Peter Casey has said he will decide in the next week on his future political intentions after finishing second in the Presidential Election.

The businessman said he needed to discuss the matter with his wife. When asked if he identified with any political party, he said he believed he was left-of-centre. 

Speaking to reporters, he ruled out a run for the European elections.

Earlier, Mr Casey said he did not believe his controversial comments about the Travelling community propelled him to second place in the polls.

He said that he went up in the polls because he spoke about the people who were really hurting.

Mr Casey said that in his opinion the comments that boosted his support were comments he made about middle Ireland.

Speaking on RTÉ’s Morning Ireland, Mr Casey said that middle Ireland was feeling tired and felt like nobody was listening to them.

He said he believed that people were looking for a voice, and that they wanted someone who would say things that were on their mind.

On members of the Travelling community being worried about what might follow his comments, Mr Casey said his comments "did not unleash anything".

"I did not unleash anything ... they are 0.7% of the population and they are exactly the same as you and me. They are proud Irish people.

"There are so many wonderful ethnic minorities in the country – people from Africa, people from India, people from all different continents – they are different ethnic status. The people in the Travelling community are not, they are as Irish as you and me".

Mr Casey said he thought there had been a breath of fresh air coming through Irish politics. He did not rule out a future run in politics, saying he would run for the presidency next time - if he is not Taoiseach by then.

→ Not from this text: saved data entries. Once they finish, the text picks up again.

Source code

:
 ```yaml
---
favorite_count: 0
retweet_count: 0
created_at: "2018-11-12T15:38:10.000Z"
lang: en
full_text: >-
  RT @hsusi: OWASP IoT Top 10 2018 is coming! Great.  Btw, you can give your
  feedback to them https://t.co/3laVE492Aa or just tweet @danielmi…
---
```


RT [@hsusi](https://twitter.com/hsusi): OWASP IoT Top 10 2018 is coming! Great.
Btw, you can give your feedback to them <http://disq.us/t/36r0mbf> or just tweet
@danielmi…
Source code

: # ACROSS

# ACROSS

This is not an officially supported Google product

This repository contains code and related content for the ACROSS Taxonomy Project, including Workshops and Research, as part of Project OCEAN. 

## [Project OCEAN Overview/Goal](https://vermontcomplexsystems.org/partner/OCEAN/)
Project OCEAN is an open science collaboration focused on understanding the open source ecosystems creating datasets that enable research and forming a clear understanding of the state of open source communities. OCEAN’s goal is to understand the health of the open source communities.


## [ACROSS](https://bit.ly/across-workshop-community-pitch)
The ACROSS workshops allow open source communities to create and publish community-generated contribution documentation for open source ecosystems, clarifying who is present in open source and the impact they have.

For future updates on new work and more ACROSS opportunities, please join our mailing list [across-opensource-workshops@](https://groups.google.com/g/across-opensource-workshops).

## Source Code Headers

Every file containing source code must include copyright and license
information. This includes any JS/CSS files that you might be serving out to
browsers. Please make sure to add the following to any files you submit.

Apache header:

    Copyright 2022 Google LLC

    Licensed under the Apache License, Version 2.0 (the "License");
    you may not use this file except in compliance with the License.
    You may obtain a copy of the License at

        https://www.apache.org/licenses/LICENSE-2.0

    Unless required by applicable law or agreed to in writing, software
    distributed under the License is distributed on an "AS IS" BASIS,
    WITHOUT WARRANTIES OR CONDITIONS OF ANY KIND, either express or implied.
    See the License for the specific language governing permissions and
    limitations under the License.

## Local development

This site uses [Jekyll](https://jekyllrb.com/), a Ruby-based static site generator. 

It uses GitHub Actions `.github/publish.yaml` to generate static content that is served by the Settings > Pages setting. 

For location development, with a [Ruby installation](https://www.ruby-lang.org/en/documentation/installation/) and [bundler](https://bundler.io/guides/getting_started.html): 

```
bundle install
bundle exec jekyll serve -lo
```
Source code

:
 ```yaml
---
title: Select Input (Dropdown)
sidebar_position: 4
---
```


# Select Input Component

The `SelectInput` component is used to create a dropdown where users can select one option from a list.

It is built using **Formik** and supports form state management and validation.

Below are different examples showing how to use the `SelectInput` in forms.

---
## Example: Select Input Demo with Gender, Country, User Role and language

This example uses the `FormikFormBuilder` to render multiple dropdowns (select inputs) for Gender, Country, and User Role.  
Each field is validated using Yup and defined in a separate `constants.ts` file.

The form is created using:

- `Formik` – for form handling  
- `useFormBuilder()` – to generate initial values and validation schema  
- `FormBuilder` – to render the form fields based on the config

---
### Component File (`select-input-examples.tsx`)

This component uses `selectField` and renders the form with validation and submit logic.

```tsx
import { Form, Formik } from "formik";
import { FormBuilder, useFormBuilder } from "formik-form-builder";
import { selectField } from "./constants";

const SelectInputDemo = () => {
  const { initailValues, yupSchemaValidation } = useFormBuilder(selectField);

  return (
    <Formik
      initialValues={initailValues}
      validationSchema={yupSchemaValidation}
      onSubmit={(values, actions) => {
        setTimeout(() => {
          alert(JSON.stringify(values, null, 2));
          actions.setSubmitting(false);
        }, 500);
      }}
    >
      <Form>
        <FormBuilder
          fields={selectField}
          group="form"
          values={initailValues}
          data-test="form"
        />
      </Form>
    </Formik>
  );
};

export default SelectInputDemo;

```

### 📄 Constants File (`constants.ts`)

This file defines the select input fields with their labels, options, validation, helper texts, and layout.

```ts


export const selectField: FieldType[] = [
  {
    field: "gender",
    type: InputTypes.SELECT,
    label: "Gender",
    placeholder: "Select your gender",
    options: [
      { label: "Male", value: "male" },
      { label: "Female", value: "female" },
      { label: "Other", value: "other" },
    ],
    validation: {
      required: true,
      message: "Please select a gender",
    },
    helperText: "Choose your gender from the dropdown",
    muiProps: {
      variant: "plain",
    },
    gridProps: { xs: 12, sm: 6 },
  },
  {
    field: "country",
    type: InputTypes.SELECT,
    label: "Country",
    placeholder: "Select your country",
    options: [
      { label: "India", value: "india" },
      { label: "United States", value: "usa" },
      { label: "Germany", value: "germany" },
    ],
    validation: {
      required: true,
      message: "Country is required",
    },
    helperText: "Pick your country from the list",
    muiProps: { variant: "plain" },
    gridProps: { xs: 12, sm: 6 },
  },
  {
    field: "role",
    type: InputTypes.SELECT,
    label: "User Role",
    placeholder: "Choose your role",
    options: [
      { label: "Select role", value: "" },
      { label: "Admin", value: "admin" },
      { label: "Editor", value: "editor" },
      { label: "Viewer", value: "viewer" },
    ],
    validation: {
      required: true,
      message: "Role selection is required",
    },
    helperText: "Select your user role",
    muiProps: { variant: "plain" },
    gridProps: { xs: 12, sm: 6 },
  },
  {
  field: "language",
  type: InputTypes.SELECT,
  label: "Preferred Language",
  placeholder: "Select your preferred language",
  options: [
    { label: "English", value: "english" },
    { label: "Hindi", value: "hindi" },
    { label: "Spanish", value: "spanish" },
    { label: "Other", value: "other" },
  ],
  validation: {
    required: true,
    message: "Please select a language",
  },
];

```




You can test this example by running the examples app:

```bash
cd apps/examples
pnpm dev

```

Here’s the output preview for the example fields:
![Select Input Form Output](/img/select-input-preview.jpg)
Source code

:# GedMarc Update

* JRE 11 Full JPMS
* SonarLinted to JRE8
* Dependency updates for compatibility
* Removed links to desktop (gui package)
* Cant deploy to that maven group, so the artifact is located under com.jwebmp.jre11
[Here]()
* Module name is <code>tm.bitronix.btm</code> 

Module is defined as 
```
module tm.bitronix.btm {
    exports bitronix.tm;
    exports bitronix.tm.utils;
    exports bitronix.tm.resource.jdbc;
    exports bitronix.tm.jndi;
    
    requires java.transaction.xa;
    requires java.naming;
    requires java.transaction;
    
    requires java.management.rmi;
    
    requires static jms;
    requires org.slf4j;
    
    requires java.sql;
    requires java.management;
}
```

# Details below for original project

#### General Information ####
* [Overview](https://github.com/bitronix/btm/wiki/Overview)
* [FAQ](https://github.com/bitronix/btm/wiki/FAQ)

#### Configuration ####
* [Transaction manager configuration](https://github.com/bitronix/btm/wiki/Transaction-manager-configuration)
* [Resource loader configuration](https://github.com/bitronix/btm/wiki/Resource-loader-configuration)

Speaking on RTÉ's Marian Finucane Show, Mr Casey has said he is actually quite disappointed with the predicted election outcome. He felt there was a chance he could win and he really felt he did have an opportunity to make a difference.

He said he believed that he would either join or form a political party in Ireland. He said that he decided to run in this campaign because he would be 74 when by the time of the next election.

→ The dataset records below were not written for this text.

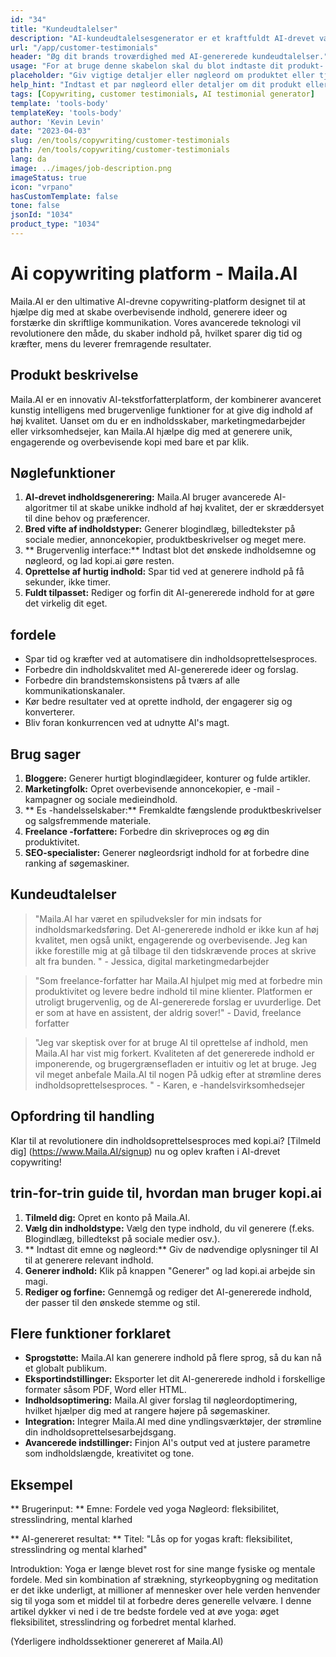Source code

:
 ```yaml
---
id: "34"
title: "Kundeudtalelser"
description: "AI-kundeudtalelsesgenerator er et kraftfuldt AI-drevet værktøj, der hjælper med at skabe realistiske og engagerende kundeudtalelser til dine produkter eller tjenester.  Spar tid og kræfter ved at generere autentiske klingende vidnesbyrd, der fremhæver fordelene og værdien af ​​dine tilbud."
url: "/app/customer-testimonials"
header: "Øg dit brands troværdighed med AI-genererede kundeudtalelser."
usage: "For at bruge denne skabelon skal du blot indtaste dit produkt- eller servicenavn, nøgleord eller nøglefunktioner sammen med eventuelle kundernavne eller placeringer, du gerne vil medtage.  Dette værktøj genererer derefter en overbevisende og engagerende kundeudtalelse baseret på dit input."
placeholder: "Giv vigtige detaljer eller nøgleord om produktet eller tjenesten, f.eks.  Produktnavn som 'Yoga Mat', nøglefunktioner såsom 'ikke-slip', 'miljøvenlig' eller kundenavne og placeringer (valgfrit)."
help_hint: "Indtast et par nøgleord eller detaljer om dit produkt eller din tjeneste, og vi opretter en overbevisende kundevurdering baseret på dit input.  Valgfrit kan du også give kundenavne og placeringer."
tags: [Copywriting, customer testimonials, AI testimonial generator]
template: 'tools-body'
templateKey: 'tools-body'
author: 'Kevin Levin'
date: "2023-04-03"
slug: /en/tools/copywriting/customer-testimonials
path: /en/tools/copywriting/customer-testimonials
lang: da
image: ../images/job-description.png
imageStatus: true
icon: "vrpano"
hasCustomTemplate: false
tone: false
jsonId: "1034"
product_type: "1034"
---
```

# Ai copywriting platform - Maila.AI

Maila.AI er den ultimative AI-drevne copywriting-platform designet til at hjælpe dig med at skabe overbevisende indhold, generere ideer og forstærke din skriftlige kommunikation.  Vores avancerede teknologi vil revolutionere den måde, du skaber indhold på, hvilket sparer dig tid og kræfter, mens du leverer fremragende resultater.

## Produkt beskrivelse

Maila.AI er en innovativ AI-tekstforfatterplatform, der kombinerer avanceret kunstig intelligens med brugervenlige funktioner for at give dig indhold af høj kvalitet.  Uanset om du er en indholdsskaber, marketingmedarbejder eller virksomhedsejer, kan Maila.AI hjælpe dig med at generere unik, engagerende og overbevisende kopi med bare et par klik.

## Nøglefunktioner

1. **AI-drevet indholdsgenerering:** Maila.AI bruger avancerede AI-algoritmer til at skabe unikke indhold af høj kvalitet, der er skræddersyet til dine behov og præferencer.
 2. **Bred vifte af indholdstyper:** Generer blogindlæg, billedtekster på sociale medier, annoncekopier, produktbeskrivelser og meget mere.
 3. ** Brugervenlig interface:** Indtast blot det ønskede indholdsemne og nøgleord, og lad kopi.ai gøre resten.
 4. **Oprettelse af hurtig indhold:** Spar tid ved at generere indhold på få sekunder, ikke timer.
 5. **Fuldt tilpasset:** Rediger og forfin dit AI-genererede indhold for at gøre det virkelig dit eget.

## fordele

- Spar tid og kræfter ved at automatisere din indholdsoprettelsesproces.
 - Forbedre din indholdskvalitet med AI-genererede ideer og forslag.
 - Forbedre din brandstemskonsistens på tværs af alle kommunikationskanaler.
 - Kør bedre resultater ved at oprette indhold, der engagerer sig og konverterer.
 - Bliv foran konkurrencen ved at udnytte AI's magt.

## Brug sager

1. **Bloggere:** Generer hurtigt blogindlægideer, konturer og fulde artikler.
 2. **Marketingfolk:** Opret overbevisende annoncekopier, e -mail -kampagner og sociale medieindhold.
 3. ** Es -handelsselskaber:** Fremkaldte fængslende produktbeskrivelser og salgsfremmende materiale.
 4. **Freelance -forfattere:** Forbedre din skriveproces og øg din produktivitet.
 5. **SEO-specialister:** Generer nøgleordsrigt indhold for at forbedre dine ranking af søgemaskiner.

## Kundeudtalelser

> "Maila.AI har været en spiludveksler for min indsats for indholdsmarkedsføring. Det AI-genererede indhold er ikke kun af høj kvalitet, men også unikt, engagerende og overbevisende. Jeg kan ikke forestille mig at gå tilbage til den tidskrævende proces  at skrive alt fra bunden. "  - Jessica, digital marketingmedarbejder

> "Som freelance-forfatter har Maila.AI hjulpet mig med at forbedre min produktivitet og levere bedre indhold til mine klienter. Platformen er utroligt brugervenlig, og de AI-genererede forslag er uvurderlige. Det er som at have en assistent, der aldrig sover!"  - David, freelance forfatter

> "Jeg var skeptisk over for at bruge AI til oprettelse af indhold, men Maila.AI har vist mig forkert. Kvaliteten af ​​det genererede indhold er imponerende, og brugergrænsefladen er intuitiv og let at bruge. Jeg vil meget anbefale Maila.AI til nogen  På udkig efter at strømline deres indholdsoprettelsesproces. "  - Karen, e -handelsvirksomhedsejer

## Opfordring til handling

Klar til at revolutionere din indholdsoprettelsesproces med kopi.ai?  [Tilmeld dig] (https://www.Maila.AI/signup) nu og oplev kraften i AI-drevet copywriting!

## trin-for-trin guide til, hvordan man bruger kopi.ai

1. **Tilmeld dig:** Opret en konto på Maila.AI.
 2. **Vælg din indholdstype:** Vælg den type indhold, du vil generere (f.eks. Blogindlæg, billedtekst på sociale medier osv.).
 3. ** Indtast dit emne og nøgleord:** Giv de nødvendige oplysninger til AI til at generere relevant indhold.
 4. **Generer indhold:** Klik på knappen "Generer" og lad kopi.ai arbejde sin magi.
 5. **Rediger og forfine:** Gennemgå og rediger det AI-genererede indhold, der passer til den ønskede stemme og stil.

## Flere funktioner forklaret

- **Sprogstøtte:** Maila.AI kan generere indhold på flere sprog, så du kan nå et globalt publikum.
 - **Eksportindstillinger:** Eksporter let dit AI-genererede indhold i forskellige formater såsom PDF, Word eller HTML.
 - **Indholdsoptimering:** Maila.AI giver forslag til nøgleordoptimering, hvilket hjælper dig med at rangere højere på søgemaskiner.
 - **Integration:** Integrer Maila.AI med dine yndlingsværktøjer, der strømline din indholdsoprettelsesarbejdsgang.
 - **Avancerede indstillinger:** Finjon AI's output ved at justere parametre som indholdslængde, kreativitet og tone.

## Eksempel

** Brugerinput: **
 Emne: Fordele ved yoga
 Nøgleord: fleksibilitet, stresslindring, mental klarhed

** AI-genereret resultat: **
 Titel: "Lås op for yogas kraft: fleksibilitet, stresslindring og mental klarhed"

Introduktion: Yoga er længe blevet rost for sine mange fysiske og mentale fordele.  Med sin kombination af strækning, styrkeopbygning og meditation er det ikke underligt, at millioner af mennesker over hele verden henvender sig til yoga som et middel til at forbedre deres generelle velvære.  I denne artikel dykker vi ned i de tre bedste fordele ved at øve yoga: øget fleksibilitet, stresslindring og forbedret mental klarhed.

(Yderligere indholdssektioner genereret af Maila.AI)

Mr Casey said the vast majority of people who voted for him were paying all the bills and barely getting by.

He said he has total respect for the Travelling community and had he been successful, he was "going to suggest that we invite all of the Travelling community to move into the Phoenix Park for a five-year period.

"Unfortunately I'm not in a position to do that. I would encourage Michael D to do that and insist that schools are put in there for a five-year period so that they can get education. Education, education, education, that's the key.

"The real reason I got a bump in the polls is because I spoke about and said: 'Middle Ireland - they're the people that are hurting, they're the people who got absolutely nothing out of the last Budget and they're the ones that are paying all the bills'."

Kathleen Lawrence, an Irish Traveller and part of the Health team at Pavee Point, said there was no way that Mr Casey would have jumped from 1% to 20% of the vote if he had not made his comments about the Travelling community.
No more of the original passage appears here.